▼▼▼
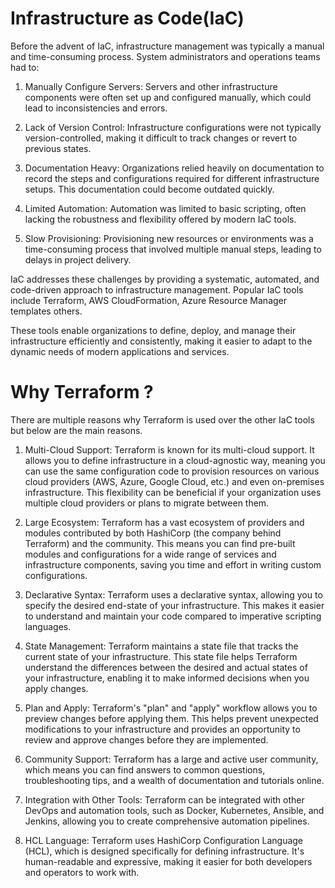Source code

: # Infrastructure as Code(IaC)

Before the advent of IaC, infrastructure management was typically a manual and time-consuming process. System administrators and operations teams had to:

1. Manually Configure Servers: Servers and other infrastructure components were often set up and configured manually, which could lead to inconsistencies and errors.

2. Lack of Version Control: Infrastructure configurations were not typically version-controlled, making it difficult to track changes or revert to previous states.

3. Documentation Heavy: Organizations relied heavily on documentation to record the steps and configurations required for different infrastructure setups. This documentation could become outdated quickly.

4. Limited Automation: Automation was limited to basic scripting, often lacking the robustness and flexibility offered by modern IaC tools.

5. Slow Provisioning: Provisioning new resources or environments was a time-consuming process that involved multiple manual steps, leading to delays in project delivery.

IaC addresses these challenges by providing a systematic, automated, and code-driven approach to infrastructure management. Popular IaC tools include Terraform, AWS CloudFormation, Azure Resource Manager templates others.

These tools enable organizations to define, deploy, and manage their infrastructure efficiently and consistently, making it easier to adapt to the dynamic needs of modern applications and services.

# Why Terraform ?

There are multiple reasons why Terraform is used over the other IaC tools but below are the main reasons.

1. Multi-Cloud Support: Terraform is known for its multi-cloud support. It allows you to define infrastructure in a cloud-agnostic way, meaning you can use the same configuration code to provision resources on various cloud providers (AWS, Azure, Google Cloud, etc.) and even on-premises infrastructure. This flexibility can be beneficial if your organization uses multiple cloud providers or plans to migrate between them.

2. Large Ecosystem: Terraform has a vast ecosystem of providers and modules contributed by both HashiCorp (the company behind Terraform) and the community. This means you can find pre-built modules and configurations for a wide range of services and infrastructure components, saving you time and effort in writing custom configurations.

3. Declarative Syntax: Terraform uses a declarative syntax, allowing you to specify the desired end-state of your infrastructure. This makes it easier to understand and maintain your code compared to imperative scripting languages.

4. State Management: Terraform maintains a state file that tracks the current state of your infrastructure. This state file helps Terraform understand the differences between the desired and actual states of your infrastructure, enabling it to make informed decisions when you apply changes.

5. Plan and Apply: Terraform's "plan" and "apply" workflow allows you to preview changes before applying them. This helps prevent unexpected modifications to your infrastructure and provides an opportunity to review and approve changes before they are implemented.

6. Community Support: Terraform has a large and active user community, which means you can find answers to common questions, troubleshooting tips, and a wealth of documentation and tutorials online.

7. Integration with Other Tools: Terraform can be integrated with other DevOps and automation tools, such as Docker, Kubernetes, Ansible, and Jenkins, allowing you to create comprehensive automation pipelines.

8. HCL Language: Terraform uses HashiCorp Configuration Language (HCL), which is designed specifically for defining infrastructure. It's human-readable and expressive, making it easier for both developers and operators to work with.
▲▲▲
What you should do: Report each line of the material in which the string "with" occurs.

Reply:
7. Integration with Other Tools: Terraform can be integrated with other DevOps and automation tools, such as Docker, Kubernetes, Ansible, and Jenkins, allowing you to create comprehensive automation pipelines.
8. HCL Language: Terraform uses HashiCorp Configuration Language (HCL), which is designed specifically for defining infrastructure. It's human-readable and expressive, making it easier for both developers and operators to work with.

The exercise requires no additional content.